Stored data
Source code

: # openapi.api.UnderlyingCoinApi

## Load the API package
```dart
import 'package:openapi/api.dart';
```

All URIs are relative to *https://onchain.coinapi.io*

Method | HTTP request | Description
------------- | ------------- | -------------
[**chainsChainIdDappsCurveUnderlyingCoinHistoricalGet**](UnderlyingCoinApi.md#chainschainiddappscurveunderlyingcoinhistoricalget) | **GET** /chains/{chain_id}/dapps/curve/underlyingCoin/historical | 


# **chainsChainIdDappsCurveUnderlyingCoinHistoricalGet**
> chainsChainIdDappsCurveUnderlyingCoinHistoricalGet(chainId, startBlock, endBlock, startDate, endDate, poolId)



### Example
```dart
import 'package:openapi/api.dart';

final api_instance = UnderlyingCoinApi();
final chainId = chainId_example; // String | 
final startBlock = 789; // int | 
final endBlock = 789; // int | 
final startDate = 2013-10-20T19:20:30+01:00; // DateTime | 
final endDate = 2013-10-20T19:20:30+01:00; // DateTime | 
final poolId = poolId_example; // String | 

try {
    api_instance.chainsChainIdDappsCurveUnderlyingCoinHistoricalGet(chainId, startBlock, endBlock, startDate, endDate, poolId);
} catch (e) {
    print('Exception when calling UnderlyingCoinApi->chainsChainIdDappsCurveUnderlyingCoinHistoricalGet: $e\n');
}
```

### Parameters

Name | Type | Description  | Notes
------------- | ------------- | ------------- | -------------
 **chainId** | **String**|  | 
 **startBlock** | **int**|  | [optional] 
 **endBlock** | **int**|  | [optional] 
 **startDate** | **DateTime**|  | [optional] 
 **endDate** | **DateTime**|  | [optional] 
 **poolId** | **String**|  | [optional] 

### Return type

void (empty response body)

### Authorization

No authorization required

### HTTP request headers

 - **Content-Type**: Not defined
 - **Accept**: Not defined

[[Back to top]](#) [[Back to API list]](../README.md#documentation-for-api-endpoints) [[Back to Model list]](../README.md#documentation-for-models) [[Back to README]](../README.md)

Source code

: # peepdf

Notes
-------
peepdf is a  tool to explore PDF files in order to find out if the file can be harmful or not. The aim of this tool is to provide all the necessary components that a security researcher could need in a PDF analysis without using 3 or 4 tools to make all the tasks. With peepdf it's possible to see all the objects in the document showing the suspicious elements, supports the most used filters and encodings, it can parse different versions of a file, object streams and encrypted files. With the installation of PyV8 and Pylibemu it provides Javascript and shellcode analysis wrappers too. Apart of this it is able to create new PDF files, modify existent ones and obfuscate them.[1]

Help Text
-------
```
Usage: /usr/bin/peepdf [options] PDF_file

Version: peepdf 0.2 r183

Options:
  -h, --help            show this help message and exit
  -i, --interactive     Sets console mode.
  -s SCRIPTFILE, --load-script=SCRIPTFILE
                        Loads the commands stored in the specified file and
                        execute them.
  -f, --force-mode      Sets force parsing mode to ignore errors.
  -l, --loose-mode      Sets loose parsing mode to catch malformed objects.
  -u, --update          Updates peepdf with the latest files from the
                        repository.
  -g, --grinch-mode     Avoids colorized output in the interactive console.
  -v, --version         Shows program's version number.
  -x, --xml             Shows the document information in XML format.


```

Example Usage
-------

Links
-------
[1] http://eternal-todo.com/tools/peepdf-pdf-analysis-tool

WHAT THIS TASK INVOLVES: Look through the entries above, and wherever a line holds the string "optional", copy it.

ANSWER:
 **startBlock** | **int**|  | [optional] 
 **endBlock** | **int**|  | [optional] 
 **startDate** | **DateTime**|  | [optional] 
 **endDate** | **DateTime**|  | [optional] 
 **poolId** | **String**|  | [optional] 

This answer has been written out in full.